Justin Holloway was working as a produce clerk at the time of Ms. Parks' accident on March 28, 2013. In his deposition, Mr. Holloway testified that he remembered a lady slipping and falling in the produce department on grapes. He explained that he was by the carrots end cap putting out carrots. He heard a thud, looked up, and saw that a lady had fallen. The grapes were on the opposite end cap from where he was working, which were displayed in bags on a slanted surface. He does not recall if he cleaned up grapes that night but recalls having to clean up grapes before. Mr. Holloway explained that grapes do end up on the floor when customers rip the bag open and take a few. Mr. Holloway stated that he was required to spot check and be aware all the time for items on the floor. He further testified that Kroger's protocol requires a produce clerk to pick up grapes on the floor or clean up any crushed ones. A wet floor sign is then placed in the area. All items needed to clean up spilled items in the produce department are located in the department behind the milk rack.
By Ms. Parks's own testimony, she was in the store for a total of twelve minutes. While there were crushed grapes on the floor, there is no evidence that the grapes were crushed before Ms. Parks slipped on them. Mr. Holloway testified that he would have cleaned up the grapes had he noticed them and immediately did so after Ms. Parks's fall. There is no testimony whatsoever that Mr. Holloway or anyone else at Kroger had actual notice of the grapes or that the grapes were on the floor for some time period before Ms. Parks's fall. Ms. Parks did not even see the grapes before her fall.
Also, while Mr. Holloway could not remember if he stocked grapes that night, there is no testimony or evidence that an employee of Kroger caused the grapes to fall on the floor. By Ms. Parks's own testimony, there were two other customers in the produce department when she entered the store.
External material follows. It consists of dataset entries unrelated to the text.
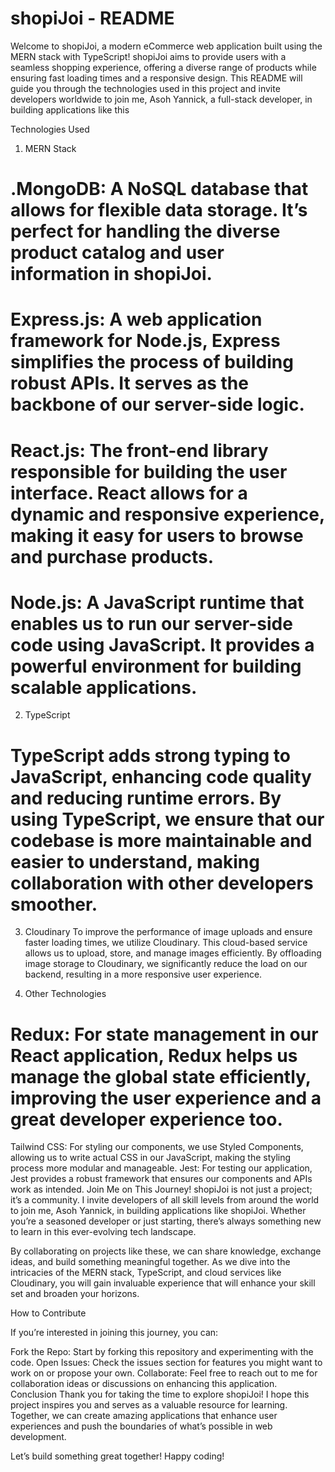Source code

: 
#  shopiJoi - README
Welcome to shopiJoi, a modern eCommerce web application built using the MERN stack with TypeScript! shopiJoi aims to provide users with a seamless shopping experience, offering a diverse range of products while ensuring fast loading times and a responsive design. This README will guide you through the technologies used in this project and invite developers worldwide to join me, Asoh Yannick, a full-stack developer, in building applications like this

Technologies Used
1. MERN Stack
# .MongoDB: A NoSQL database that allows for flexible data storage. It’s perfect for handling the diverse product catalog and user information in shopiJoi.

# Express.js: A web application framework for Node.js, Express simplifies the process of building robust APIs. It serves as the backbone of our server-side logic.

# React.js: The front-end library responsible for building the user interface. React allows for a dynamic and responsive experience, making it easy for users to browse and purchase products.

# Node.js: A JavaScript runtime that enables us to run our server-side code using JavaScript. It provides a powerful environment for building scalable applications.
2. TypeScript

# TypeScript adds strong typing to JavaScript, enhancing code quality and reducing runtime errors. By using TypeScript, we ensure that our codebase is more maintainable and easier to understand, making collaboration with other developers smoother.

3. Cloudinary
To improve the performance of image uploads and ensure faster loading times, we utilize Cloudinary. This cloud-based service allows us to upload, store, and manage images efficiently. By offloading image storage to Cloudinary, we significantly reduce the load on our backend, resulting in a more responsive user experience.

4. Other Technologies
# Redux: For state management in our React application, Redux helps us manage the global state efficiently, improving the user experience and a great developer experience too.
Tailwind CSS: For styling our components, we use Styled Components, allowing us to write actual CSS in our JavaScript, making the styling process more modular and manageable.
Jest: For testing our application, Jest provides a robust framework that ensures our components and APIs work as intended.
Join Me on This Journey!
shopiJoi is not just a project; it’s a community. I invite developers of all skill levels from around the world to join me, Asoh Yannick, in building applications like shopiJoi. Whether you’re a seasoned developer or just starting, there’s always something new to learn in this ever-evolving tech landscape.

By collaborating on projects like these, we can share knowledge, exchange ideas, and build something meaningful together. As we dive into the intricacies of the MERN stack, TypeScript, and cloud services like Cloudinary, you will gain invaluable experience that will enhance your skill set and broaden your horizons.

How to Contribute

If you’re interested in joining this journey, you can:

Fork the Repo: Start by forking this repository and experimenting with the code.
Open Issues: Check the issues section for features you might want to work on or propose your own.
Collaborate: Feel free to reach out to me for collaboration ideas or discussions on enhancing this application.
Conclusion
Thank you for taking the time to explore shopiJoi! I hope this project inspires you and serves as a valuable resource for learning. Together, we can create amazing applications that enhance user experiences and push the boundaries of what’s possible in web development.

Let’s build something great together! Happy coding!
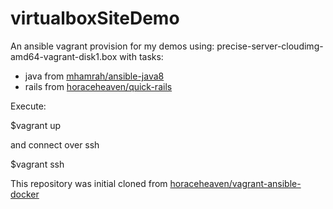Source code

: # virtualboxSiteDemo
An ansible vagrant provision for my demos using: precise-server-cloudimg-amd64-vagrant-disk1.box
with tasks: 
- java from [mhamrah/ansible-java8](https://github.com/mhamrah/ansible-java8)
- rails from [horaceheaven/quick-rails](https://github.com/horaceheaven/quick-rails)

Execute:

$vagrant up

and connect over ssh

$vagrant ssh

This repository was initial cloned from [horaceheaven/vagrant-ansible-docker](https://github.com/horaceheaven/vagrant-ansible-docker)
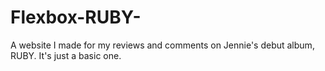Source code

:# Flexbox-RUBY-

A website I made for my reviews and comments on Jennie's debut album, RUBY. 
It's just a basic one.
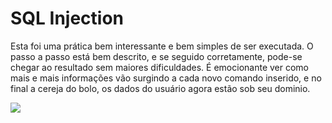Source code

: <h1>SQL Injection</h1>
<p>
Esta foi uma prática bem interessante e bem simples de ser executada. O passo a passo está bem descrito, e se
seguido corretamente, pode-se chegar ao resultado sem maiores dificuldades. É emocionante ver como mais e mais
informações vão surgindo a cada novo comando inserido, e no final a cereja do bolo, os dados do usuário agora
estão sob seu dominio.
</p>

<img src="https://github.com/cavalcantteme/Seguranca20181/blob/master/Pratica_SQL_Injection/login.png"/>
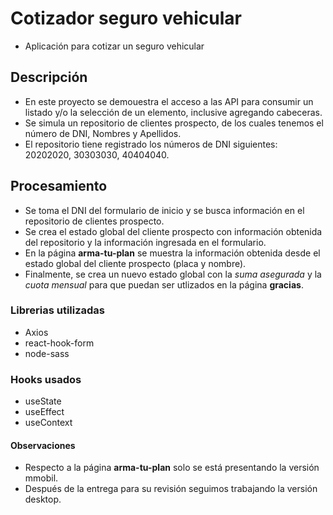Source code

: # Cotizador seguro vehicular

- Aplicación para cotizar un seguro vehicular

## Descripción

- En este proyecto se demouestra el acceso a las API para consumir un listado y/o la selección de un elemento, inclusive agregando cabeceras.
- Se simula un repositorio de clientes prospecto, de los cuales tenemos el número de DNI, Nombres y Apellidos.
- El repositorio tiene registrado los números de DNI siguientes: 20202020, 30303030, 40404040.

## Procesamiento

- Se toma el DNI del formulario de inicio y se busca información en el repositorio de clientes prospecto.
- Se crea el estado global del cliente prospecto con información obtenida del repositorio y la información ingresada en el formulario.
- En la página **arma-tu-plan** se muestra la información obtenida desde el estado global del cliente prospecto (placa y nombre).
- Finalmente, se crea un nuevo estado global con la *suma asegurada* y la *cuota mensual* para que puedan ser utlizados en la página **gracias**.

### Librerias utilizadas
- Axios
- react-hook-form
- node-sass

### Hooks usados
- useState
- useEffect
- useContext

#### Observaciones
- Respecto a la página **arma-tu-plan** solo se está presentando la versión mmobil.
- Después de la entrega para su revisión seguimos trabajando la versión desktop.



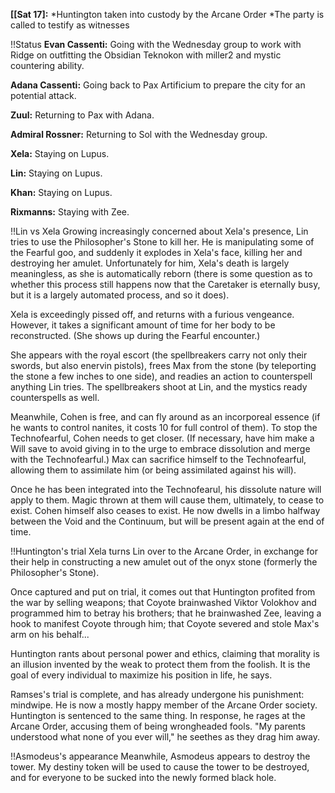 __[[Sat 17]:__
*Huntington taken into custody by the Arcane Order
*The party is called to testify as witnesses

!!Status
__Evan Cassenti:__ Going with the Wednesday group to work with Ridge on outfitting the Obsidian Teknokon with miller2 and mystic countering ability.

__Adana Cassenti:__ Going back to Pax Artificium to prepare the city for an potential attack.

__Zuul:__ Returning to Pax with Adana.

__Admiral Rossner:__ Returning to Sol with the Wednesday group.

__Xela:__ Staying on Lupus.

__Lin:__ Staying on Lupus.

__Khan:__ Staying on Lupus.

__Rixmanns:__ Staying with Zee.


!!Lin vs Xela
Growing increasingly concerned about Xela's presence, Lin tries to use the Philosopher's Stone to kill her. He is manipulating some of the Fearful goo, and suddenly it explodes in Xela's face, killing her and destroying her amulet. Unfortunately for him, Xela's death is largely meaningless, as she is automatically reborn (there is some question as to whether this process still happens now that the Caretaker is eternally busy, but it is a largely automated process, and so it does).

Xela is exceedingly pissed off, and returns with a furious vengeance. However, it takes a significant amount of time for her body to be reconstructed. (She shows up during the Fearful encounter.)

She appears with the royal escort (the spellbreakers carry not only their swords, but also enervin pistols), frees Max from the stone (by teleporting the stone a few inches to one side), and readies an action to counterspell anything Lin tries. The spellbreakers shoot at Lin, and the mystics ready counterspells as well.

Meanwhile, Cohen is free, and can fly around as an incorporeal essence (if he wants to control nanites, it costs 10 for full control of them). To stop the Technofearful, Cohen needs to get closer. (If necessary, have him make a Will save to avoid giving in to the urge to embrace dissolution and merge with the Technofearful.) Max can sacrifice himself to the Technofearful, allowing them to assimilate him (or being assimilated against his will).

Once he has been integrated into the Technofearul, his dissolute nature will apply to them. Magic thrown at them will cause them, ultimately, to cease to exist. Cohen himself also ceases to exist. He now dwells in a limbo halfway between the Void and the Continuum, but will be present again at the end of time.

!!Huntington's trial
Xela turns Lin over to the Arcane Order, in exchange for their help in constructing a new amulet out of the onyx stone (formerly the Philosopher's Stone).

Once captured and put on trial, it comes out that Huntington profited from the war by selling weapons; that Coyote brainwashed Viktor Volokhov and programmed him to betray his brothers; that he brainwashed Zee, leaving a hook to manifest Coyote through him; that Coyote severed and stole Max's arm on his behalf...

Huntington rants about personal power and ethics, claiming that morality is an illusion invented by the weak to protect them from the foolish. It is the goal of every individual to maximize his position in life, he says.

Ramses's trial is complete, and has already undergone his punishment: mindwipe. He is now a mostly happy member of the Arcane Order society. Huntington is sentenced to the same thing. In response, he rages at the Arcane Order, accusing them of being wrongheaded fools. &quot;My parents understood what none of you ever will,&quot; he seethes as they drag him away.

!!Asmodeus's appearance
Meanwhile, Asmodeus appears to destroy the tower. My destiny token will be used to cause the tower to be destroyed, and for everyone to be sucked into the newly formed black hole.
They could have been the ones who caused the grapes to be on the floor before Ms. Parks entered the store. Mr. Holloway testified that grapes would occasionally end up on the floor when a customer ripped open a bag to sample some. Grapes are just as likely to be on the floor as a result of a customer's actions. See Williamson v. Wal-Mart Stores, Inc., 48,576 (La.App. 2 Cir. 1/8/14), 130 So.3d 478 (pine sol on floor in Wal-Mart's restroom unlikely spilled by customer); Davis, 171 So.3d 984 (kitty-litter-like substance on gas station's premises more than likely placed by merchant on parking lot).
Pursuant to our review of the pleadings, depositions, and Ms. Parks's affidavit, we find that Ms. Parks has failed to offer sufficient factual support to indicate that she could be able to meet her evidentiary burden of proof at trial. Therefore, we find no error in the trial court's grant of summary judgment in favor of Kroger.
The judgment of the trial court is affirmed. Costs of this appeal are assessed to Glenda Parks.
AFFIRMED.
This opinion is NOT DESIGNATED FOR PUBLICATION. Uniform Rules—Courts of Appeal. Rule 2-16.3.